In speaking with forecasters for the last few weeks, there is a general feeling that it is very difficult to both accept and reject the model guidance. The models don’t have to be perfect in individual fields (correct values or low RMS error) but rather just need to be relatively correct (errors can cancel). How can we realistically predict model success or model failure? Can we predict when forecasters will get this assessment incorrect?

Adding Value

Today the CI (convective initiation) forecast team opted to forecast for northern Nebraska, much of South Dakota, southern and eastern North Dakota, and far west-central Minnesota for the 3-hr window of 21-00 UTC. The general setup was one with an anomalously deep trough ejecting northeast over the intermountain West. Low-level moisture was not all that particularly deep as a strong, blocking ridge had persisted over the southern and eastern United States for much of the past week. With that said, the strength of the ascent associated with the ejecting trough, the presence of a deepening surface low, and a strengthening surface front was such that most numerical models insisted that precipitation would break out across the CI forecast domain. The $64,000 question was, “Where?”.

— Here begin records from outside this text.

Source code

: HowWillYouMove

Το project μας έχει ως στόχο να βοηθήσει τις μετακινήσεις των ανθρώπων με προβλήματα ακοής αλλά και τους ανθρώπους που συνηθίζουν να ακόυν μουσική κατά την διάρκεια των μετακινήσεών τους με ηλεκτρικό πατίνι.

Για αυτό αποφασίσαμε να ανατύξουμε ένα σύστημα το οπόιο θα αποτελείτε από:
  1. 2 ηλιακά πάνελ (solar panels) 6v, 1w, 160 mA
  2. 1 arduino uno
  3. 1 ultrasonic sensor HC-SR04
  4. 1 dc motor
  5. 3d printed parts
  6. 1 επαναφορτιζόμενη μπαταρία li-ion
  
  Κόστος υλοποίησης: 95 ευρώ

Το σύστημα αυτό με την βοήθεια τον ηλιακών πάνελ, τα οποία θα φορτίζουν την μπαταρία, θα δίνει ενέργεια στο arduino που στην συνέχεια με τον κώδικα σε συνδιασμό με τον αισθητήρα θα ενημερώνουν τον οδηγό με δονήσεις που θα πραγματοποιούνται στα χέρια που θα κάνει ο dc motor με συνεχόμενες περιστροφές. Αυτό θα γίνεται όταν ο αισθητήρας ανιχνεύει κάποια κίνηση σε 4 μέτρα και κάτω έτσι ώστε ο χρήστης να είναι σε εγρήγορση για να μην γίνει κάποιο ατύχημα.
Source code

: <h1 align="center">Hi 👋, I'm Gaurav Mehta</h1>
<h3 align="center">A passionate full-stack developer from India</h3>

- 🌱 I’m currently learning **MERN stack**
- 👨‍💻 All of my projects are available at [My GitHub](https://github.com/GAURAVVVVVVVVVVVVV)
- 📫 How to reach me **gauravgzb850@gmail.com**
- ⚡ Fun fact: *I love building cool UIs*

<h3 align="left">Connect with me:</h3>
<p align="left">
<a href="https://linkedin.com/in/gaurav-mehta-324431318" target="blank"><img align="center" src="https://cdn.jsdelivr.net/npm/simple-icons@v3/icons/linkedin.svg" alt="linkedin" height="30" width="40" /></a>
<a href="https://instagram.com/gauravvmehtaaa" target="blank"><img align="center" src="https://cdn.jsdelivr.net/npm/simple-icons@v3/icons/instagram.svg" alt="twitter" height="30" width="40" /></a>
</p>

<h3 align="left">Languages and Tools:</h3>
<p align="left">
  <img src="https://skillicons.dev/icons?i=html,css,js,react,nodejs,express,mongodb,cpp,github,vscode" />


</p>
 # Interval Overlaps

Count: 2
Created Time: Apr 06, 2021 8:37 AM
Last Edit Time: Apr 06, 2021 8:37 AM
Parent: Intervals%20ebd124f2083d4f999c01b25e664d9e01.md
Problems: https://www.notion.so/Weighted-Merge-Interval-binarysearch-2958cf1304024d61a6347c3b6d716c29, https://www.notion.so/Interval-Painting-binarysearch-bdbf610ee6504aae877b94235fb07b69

One model in particular, the High-Resolution Rapid Refresh (HRRR) model insisted that robust storm development would occur across central and north-eastern South Dakota during the late afternoon hours. It just so happened that this CI episode fell in outside the CI team’s forecast of a “Moderate Risk” of convective initiation. As the CI forecast team poured over more forecast information than any single individual could possibly retain, we could not make sense of the how or why the HRRR model was producing precipitation where it was. The environment would (should?) be characterized by decreasing low-level convergence as the low-level wind fields responded to the strengthening surface low to the west. Furthermore, the surface front (and other boundaries) were well removed from the area. Still, several runs of the HRRR insisted storms would develop there.

It’s situations like this where humans can still improve upon storm-scale numerical models. By monitoring observations, and using the most powerful computers in existence (our brains), humans can add value to numerical forecasts. Knowing when to go against a model, or knowing when it is important to worry about the nitty-gritty details of a forecast, are important traits that good forecasters have to have. Numerical forecasts are rapidly approaching the point where on a day-to-day basis, humans are hard pressed to beat them. And, in my opinion, forecasters should not be spending much time trying to determine if the models are wrong by 1 degree Fahrenheit for afternoon high temperatures in the middle of summer in Oklahoma. Even if the human is correct and improves the forecast, was there much value added? Contrast this with a forecaster improving the forecast by 1F when dealing with temperatures around 31-33F and precipitation forecast. In this case the human can add a lot of value to the forecast. Great forecasters know when to to accept numerical guidance, and when there is an opportunity to improve upon it (and then actually improve it). Today, that’s just what the CI forecast team did. The HRRR was wrong in it’s depiction of thunderstorms developing in northeast South Dakota by 00 UTC (7 PM CDT), and the humans were right…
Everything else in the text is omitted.